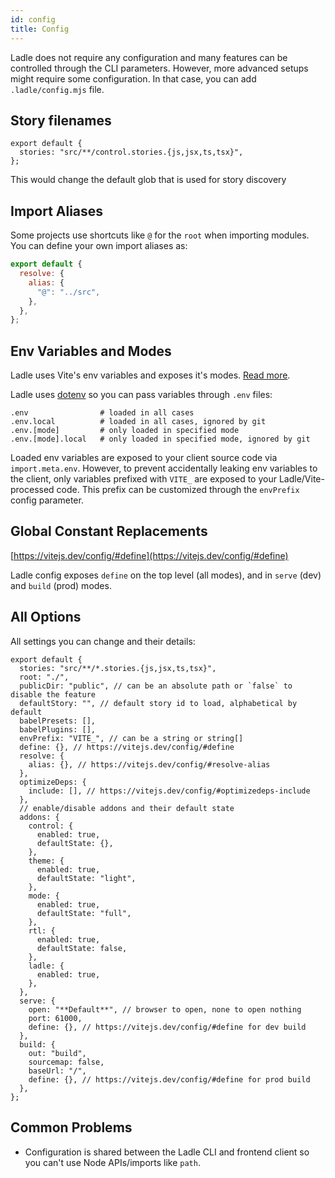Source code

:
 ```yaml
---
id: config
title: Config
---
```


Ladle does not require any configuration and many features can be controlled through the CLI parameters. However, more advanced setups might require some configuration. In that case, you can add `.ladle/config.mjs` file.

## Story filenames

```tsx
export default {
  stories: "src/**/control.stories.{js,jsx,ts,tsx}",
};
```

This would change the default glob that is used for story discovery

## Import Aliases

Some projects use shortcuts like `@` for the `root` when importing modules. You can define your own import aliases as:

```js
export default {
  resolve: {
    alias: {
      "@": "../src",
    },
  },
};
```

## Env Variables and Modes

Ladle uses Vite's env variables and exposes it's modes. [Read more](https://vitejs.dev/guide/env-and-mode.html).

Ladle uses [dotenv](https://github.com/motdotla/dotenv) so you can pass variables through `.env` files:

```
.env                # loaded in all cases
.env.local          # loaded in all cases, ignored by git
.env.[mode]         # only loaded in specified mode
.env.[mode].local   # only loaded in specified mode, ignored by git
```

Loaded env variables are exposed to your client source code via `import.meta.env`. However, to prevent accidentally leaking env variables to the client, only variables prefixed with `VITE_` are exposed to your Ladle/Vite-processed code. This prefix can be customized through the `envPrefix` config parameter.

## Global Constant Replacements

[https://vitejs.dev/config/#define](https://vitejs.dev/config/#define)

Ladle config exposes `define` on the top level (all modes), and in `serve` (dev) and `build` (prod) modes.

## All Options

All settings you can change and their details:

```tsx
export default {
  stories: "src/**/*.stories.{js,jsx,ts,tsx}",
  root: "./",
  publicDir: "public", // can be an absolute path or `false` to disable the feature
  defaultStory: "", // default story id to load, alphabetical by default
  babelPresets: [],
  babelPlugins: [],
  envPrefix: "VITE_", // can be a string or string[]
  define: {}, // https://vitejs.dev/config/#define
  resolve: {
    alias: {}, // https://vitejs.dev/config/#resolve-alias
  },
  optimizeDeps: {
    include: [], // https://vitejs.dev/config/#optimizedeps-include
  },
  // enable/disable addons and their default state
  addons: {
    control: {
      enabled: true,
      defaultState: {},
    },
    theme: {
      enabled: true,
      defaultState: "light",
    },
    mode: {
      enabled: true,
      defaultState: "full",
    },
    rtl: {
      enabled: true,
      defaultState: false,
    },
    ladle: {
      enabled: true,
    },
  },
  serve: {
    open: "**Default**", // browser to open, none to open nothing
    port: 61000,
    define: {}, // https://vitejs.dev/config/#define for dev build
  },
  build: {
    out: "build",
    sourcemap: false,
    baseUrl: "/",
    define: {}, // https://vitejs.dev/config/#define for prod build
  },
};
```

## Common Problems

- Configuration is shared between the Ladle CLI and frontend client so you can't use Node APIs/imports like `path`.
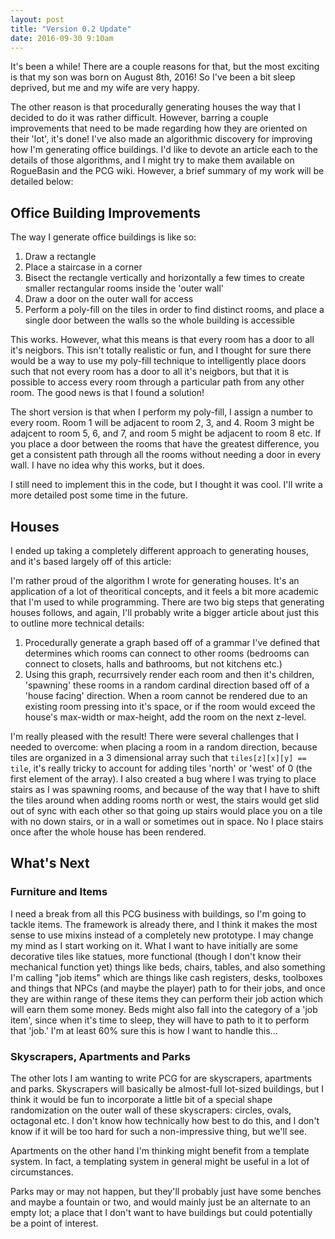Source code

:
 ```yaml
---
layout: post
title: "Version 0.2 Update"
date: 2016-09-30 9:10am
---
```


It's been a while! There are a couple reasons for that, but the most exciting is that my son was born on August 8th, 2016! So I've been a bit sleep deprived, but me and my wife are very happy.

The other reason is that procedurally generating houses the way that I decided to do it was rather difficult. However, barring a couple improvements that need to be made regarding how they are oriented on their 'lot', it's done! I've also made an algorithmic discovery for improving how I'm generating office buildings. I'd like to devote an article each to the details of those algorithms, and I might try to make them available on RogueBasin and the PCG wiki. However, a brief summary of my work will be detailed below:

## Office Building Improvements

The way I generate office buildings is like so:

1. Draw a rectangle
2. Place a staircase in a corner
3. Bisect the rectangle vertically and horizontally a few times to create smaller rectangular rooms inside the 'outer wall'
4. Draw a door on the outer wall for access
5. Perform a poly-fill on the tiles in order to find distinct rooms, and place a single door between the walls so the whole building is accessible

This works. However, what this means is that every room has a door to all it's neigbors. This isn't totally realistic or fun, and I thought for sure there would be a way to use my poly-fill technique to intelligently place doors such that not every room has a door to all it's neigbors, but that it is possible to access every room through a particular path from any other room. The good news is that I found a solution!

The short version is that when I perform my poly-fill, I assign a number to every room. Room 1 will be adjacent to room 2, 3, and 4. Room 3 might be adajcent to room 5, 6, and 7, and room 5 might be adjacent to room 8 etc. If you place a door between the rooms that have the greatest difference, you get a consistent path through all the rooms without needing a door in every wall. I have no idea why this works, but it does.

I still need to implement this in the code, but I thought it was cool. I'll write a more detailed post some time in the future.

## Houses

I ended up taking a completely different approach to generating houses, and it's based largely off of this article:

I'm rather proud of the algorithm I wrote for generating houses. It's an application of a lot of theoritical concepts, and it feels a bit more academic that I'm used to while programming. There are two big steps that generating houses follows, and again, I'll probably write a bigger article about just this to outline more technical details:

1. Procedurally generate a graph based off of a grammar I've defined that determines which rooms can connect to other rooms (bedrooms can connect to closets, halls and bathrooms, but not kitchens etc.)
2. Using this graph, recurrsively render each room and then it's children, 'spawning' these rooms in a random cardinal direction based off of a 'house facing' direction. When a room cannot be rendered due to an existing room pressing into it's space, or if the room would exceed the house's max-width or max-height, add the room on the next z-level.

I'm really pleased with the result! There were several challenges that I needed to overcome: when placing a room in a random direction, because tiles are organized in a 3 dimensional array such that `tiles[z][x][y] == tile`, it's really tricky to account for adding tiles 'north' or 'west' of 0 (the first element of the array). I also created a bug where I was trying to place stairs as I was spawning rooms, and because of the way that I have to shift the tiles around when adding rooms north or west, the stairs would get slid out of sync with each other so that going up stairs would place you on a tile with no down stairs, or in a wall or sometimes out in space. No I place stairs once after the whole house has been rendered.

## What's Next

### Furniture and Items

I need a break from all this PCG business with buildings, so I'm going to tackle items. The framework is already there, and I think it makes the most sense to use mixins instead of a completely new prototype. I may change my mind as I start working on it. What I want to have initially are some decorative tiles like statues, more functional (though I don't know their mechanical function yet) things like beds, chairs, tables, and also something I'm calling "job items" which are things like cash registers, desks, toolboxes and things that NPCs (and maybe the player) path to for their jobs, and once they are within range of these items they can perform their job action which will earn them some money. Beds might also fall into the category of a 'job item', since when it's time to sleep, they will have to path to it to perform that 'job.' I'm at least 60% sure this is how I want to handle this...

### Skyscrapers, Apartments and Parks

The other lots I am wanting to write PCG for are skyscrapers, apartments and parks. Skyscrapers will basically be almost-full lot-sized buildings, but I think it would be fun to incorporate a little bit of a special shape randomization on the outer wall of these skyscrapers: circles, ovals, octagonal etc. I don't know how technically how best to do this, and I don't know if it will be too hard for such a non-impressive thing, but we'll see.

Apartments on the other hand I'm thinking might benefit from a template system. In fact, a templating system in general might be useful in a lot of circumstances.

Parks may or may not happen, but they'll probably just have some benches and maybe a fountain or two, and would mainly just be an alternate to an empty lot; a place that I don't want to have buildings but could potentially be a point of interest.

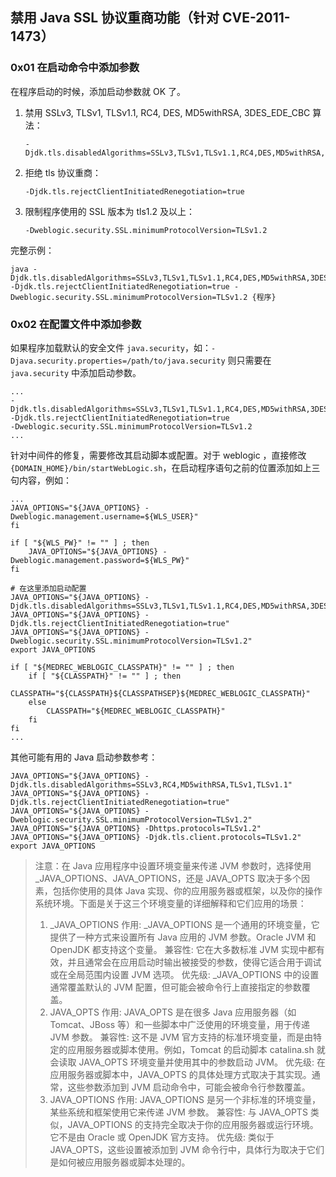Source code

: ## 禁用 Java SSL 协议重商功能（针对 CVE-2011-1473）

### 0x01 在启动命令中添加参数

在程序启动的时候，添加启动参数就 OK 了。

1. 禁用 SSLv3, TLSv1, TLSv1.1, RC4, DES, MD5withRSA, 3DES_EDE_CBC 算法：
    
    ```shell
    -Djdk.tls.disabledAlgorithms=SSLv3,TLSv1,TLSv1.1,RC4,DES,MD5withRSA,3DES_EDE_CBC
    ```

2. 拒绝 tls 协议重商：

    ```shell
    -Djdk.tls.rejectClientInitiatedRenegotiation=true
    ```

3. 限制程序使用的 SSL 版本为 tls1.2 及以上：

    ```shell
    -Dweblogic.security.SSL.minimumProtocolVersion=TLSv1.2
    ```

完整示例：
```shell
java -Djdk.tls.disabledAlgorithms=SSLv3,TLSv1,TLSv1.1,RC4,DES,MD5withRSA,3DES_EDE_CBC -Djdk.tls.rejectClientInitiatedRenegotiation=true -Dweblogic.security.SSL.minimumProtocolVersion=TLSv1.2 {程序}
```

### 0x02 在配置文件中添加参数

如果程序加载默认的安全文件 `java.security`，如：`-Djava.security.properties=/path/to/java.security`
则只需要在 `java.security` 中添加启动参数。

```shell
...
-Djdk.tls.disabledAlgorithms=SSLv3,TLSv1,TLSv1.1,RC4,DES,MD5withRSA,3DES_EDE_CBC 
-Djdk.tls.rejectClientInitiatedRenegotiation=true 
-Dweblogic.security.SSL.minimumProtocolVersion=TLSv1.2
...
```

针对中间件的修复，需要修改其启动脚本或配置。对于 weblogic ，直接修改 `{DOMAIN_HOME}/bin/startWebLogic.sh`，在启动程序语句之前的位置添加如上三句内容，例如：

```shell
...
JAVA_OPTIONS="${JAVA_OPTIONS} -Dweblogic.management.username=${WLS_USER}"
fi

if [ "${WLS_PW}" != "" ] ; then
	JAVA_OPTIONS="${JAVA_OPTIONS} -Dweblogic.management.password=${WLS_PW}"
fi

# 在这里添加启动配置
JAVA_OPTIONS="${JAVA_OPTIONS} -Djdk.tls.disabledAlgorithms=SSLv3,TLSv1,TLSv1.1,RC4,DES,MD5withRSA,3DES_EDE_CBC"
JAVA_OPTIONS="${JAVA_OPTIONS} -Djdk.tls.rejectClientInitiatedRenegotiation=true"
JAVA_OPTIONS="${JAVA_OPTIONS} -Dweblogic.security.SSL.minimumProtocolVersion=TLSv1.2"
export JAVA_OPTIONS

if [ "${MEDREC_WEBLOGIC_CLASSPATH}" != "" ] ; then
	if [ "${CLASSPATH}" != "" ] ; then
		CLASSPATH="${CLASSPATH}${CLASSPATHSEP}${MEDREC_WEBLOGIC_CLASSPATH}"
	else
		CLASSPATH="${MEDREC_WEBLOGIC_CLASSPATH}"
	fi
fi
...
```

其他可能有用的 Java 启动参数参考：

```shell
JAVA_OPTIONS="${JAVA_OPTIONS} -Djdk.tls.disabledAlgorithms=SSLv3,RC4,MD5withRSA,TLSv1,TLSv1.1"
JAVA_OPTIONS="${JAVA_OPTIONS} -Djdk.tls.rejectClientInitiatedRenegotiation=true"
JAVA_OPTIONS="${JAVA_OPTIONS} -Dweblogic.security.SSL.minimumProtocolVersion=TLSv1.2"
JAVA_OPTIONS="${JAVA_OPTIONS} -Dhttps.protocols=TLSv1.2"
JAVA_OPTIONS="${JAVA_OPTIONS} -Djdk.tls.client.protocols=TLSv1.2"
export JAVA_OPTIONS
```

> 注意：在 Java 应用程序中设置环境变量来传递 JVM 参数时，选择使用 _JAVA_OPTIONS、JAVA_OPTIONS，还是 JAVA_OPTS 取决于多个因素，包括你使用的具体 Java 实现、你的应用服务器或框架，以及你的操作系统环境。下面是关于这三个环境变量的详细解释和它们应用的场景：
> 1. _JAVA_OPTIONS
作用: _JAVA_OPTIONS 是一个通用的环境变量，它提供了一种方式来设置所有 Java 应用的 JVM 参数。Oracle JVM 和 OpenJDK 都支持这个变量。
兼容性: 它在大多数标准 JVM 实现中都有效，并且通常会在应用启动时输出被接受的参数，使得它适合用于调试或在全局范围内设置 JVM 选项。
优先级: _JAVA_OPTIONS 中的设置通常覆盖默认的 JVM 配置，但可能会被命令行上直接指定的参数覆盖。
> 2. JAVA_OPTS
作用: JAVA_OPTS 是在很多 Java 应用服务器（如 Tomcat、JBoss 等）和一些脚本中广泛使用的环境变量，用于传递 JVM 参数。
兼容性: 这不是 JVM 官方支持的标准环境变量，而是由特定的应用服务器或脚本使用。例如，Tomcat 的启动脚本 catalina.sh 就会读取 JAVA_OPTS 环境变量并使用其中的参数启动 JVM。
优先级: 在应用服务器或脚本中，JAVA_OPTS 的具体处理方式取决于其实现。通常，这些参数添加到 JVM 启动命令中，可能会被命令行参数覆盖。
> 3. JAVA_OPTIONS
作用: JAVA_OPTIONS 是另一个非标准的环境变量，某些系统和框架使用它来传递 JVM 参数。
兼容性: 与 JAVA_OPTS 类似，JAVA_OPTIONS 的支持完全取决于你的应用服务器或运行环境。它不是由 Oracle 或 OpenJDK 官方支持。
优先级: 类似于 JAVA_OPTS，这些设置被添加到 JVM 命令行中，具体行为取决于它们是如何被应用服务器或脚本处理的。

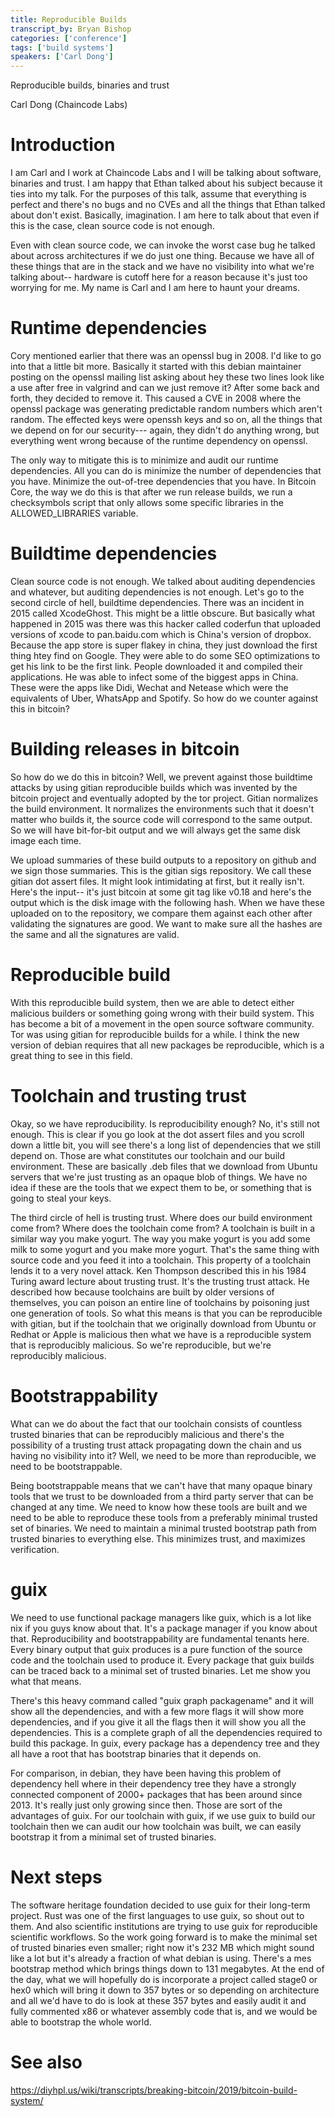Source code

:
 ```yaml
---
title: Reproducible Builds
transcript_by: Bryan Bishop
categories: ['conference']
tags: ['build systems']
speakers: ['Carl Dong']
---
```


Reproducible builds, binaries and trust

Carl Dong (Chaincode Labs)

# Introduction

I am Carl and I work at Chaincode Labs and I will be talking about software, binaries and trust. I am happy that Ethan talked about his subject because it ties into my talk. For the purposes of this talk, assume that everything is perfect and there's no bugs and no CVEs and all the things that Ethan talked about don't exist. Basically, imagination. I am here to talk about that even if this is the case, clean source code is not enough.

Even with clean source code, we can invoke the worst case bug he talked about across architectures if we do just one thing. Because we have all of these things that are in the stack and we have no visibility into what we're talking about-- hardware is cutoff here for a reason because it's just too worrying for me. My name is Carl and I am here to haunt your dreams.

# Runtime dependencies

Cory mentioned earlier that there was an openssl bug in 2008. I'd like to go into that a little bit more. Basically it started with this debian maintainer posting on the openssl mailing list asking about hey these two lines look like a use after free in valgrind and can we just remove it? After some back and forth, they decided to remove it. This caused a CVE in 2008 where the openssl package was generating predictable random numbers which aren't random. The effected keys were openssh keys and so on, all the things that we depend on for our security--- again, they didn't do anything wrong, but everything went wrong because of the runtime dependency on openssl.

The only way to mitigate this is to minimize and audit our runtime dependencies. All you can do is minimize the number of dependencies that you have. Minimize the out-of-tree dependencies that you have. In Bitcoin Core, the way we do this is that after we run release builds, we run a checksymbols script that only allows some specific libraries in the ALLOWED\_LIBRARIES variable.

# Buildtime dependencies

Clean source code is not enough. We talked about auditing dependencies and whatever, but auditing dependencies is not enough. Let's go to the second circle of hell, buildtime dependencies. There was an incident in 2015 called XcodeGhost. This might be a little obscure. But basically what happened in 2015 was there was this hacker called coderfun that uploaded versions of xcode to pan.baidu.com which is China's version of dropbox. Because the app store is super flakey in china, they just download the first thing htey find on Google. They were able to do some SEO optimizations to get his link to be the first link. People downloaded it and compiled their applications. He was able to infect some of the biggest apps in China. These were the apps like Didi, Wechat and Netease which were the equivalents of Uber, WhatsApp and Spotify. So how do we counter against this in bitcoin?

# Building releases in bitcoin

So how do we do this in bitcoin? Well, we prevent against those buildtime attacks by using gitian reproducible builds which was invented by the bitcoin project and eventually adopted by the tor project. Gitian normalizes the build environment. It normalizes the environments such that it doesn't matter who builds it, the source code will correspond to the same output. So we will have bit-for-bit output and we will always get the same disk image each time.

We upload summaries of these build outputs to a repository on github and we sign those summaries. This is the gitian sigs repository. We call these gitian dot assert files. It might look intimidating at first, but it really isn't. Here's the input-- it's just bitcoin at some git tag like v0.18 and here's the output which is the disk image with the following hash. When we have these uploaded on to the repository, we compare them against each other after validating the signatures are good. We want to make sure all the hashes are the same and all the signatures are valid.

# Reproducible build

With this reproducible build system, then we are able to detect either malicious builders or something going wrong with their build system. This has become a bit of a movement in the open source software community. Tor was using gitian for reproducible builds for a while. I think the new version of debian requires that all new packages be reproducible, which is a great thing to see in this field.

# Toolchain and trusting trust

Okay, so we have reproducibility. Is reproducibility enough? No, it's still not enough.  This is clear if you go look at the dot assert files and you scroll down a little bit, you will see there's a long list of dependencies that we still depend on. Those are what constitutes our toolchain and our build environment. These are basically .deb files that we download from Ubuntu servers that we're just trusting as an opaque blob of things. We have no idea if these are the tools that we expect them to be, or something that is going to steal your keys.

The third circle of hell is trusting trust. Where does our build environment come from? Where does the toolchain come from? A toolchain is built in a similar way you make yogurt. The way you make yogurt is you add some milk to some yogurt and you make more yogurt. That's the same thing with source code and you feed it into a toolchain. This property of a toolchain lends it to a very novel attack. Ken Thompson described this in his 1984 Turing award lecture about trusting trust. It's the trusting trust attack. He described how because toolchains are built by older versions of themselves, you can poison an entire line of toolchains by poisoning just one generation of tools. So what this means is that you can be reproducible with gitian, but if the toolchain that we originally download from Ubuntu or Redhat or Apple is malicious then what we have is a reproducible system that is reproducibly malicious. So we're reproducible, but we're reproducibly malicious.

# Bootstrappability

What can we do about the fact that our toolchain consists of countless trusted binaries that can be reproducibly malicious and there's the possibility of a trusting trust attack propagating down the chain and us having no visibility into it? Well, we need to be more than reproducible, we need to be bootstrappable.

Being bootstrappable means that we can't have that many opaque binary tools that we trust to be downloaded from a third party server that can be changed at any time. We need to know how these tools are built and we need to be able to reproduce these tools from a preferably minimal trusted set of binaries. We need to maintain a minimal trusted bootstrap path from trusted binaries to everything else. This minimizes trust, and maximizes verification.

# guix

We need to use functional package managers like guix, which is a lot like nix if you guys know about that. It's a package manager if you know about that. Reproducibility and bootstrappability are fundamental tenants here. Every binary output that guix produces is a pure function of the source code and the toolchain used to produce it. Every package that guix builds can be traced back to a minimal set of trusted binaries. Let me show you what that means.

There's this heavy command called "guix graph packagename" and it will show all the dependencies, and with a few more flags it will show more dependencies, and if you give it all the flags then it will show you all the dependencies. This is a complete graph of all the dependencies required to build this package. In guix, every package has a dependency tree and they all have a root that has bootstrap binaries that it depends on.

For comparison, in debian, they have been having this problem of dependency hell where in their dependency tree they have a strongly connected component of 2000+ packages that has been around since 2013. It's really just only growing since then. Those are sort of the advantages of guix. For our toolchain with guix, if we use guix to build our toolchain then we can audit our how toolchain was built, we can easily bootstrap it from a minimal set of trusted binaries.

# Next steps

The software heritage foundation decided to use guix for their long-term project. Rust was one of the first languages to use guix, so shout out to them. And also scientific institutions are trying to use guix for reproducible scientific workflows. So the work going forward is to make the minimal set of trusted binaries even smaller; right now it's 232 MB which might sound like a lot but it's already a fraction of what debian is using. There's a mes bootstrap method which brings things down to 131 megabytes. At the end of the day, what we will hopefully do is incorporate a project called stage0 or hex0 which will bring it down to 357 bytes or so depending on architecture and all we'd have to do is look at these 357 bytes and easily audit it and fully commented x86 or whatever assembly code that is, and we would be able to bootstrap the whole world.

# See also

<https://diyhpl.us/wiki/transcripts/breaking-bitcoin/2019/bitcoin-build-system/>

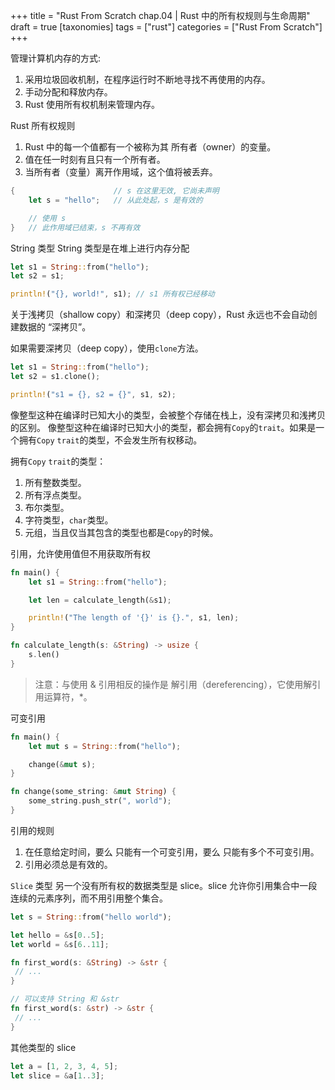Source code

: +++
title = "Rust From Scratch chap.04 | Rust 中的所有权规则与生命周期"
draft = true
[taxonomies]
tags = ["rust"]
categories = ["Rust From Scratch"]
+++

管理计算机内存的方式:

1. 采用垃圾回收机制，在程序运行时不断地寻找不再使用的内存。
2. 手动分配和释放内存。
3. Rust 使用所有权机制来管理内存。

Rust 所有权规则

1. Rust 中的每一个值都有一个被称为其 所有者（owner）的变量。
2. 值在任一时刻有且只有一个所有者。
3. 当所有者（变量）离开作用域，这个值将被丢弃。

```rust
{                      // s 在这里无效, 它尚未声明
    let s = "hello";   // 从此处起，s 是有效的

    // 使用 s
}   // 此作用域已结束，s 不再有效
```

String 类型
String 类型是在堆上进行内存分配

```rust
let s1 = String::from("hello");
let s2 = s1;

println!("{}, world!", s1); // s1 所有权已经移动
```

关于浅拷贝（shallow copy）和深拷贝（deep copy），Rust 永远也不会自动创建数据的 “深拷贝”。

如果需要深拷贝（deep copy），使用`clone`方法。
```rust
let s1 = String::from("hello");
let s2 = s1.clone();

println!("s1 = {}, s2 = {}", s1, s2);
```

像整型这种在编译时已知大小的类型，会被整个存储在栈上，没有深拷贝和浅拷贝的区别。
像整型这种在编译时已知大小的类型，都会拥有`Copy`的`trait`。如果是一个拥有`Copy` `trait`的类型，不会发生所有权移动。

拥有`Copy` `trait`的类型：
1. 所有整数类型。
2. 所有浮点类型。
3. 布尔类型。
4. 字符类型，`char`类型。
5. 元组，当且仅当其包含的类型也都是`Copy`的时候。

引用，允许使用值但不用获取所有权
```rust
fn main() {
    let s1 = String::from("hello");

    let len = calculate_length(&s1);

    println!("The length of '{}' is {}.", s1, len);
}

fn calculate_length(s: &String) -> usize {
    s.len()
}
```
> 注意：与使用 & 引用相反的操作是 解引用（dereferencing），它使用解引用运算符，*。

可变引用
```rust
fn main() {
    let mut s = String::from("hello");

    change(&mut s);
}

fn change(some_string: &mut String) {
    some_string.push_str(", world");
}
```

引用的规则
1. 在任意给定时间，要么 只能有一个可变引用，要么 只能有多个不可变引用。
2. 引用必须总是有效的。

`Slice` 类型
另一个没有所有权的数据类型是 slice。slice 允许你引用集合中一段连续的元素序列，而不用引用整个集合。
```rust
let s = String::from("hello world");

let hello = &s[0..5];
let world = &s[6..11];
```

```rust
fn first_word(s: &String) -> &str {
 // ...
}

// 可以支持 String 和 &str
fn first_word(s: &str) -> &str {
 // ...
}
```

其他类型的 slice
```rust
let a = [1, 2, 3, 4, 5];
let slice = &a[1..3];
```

**Task details:** A complete answer gives every line of the records holding "deep".

**Result:**
关于浅拷贝（shallow copy）和深拷贝（deep copy），Rust 永远也不会自动创建数据的 “深拷贝”。
如果需要深拷贝（deep copy），使用`clone`方法。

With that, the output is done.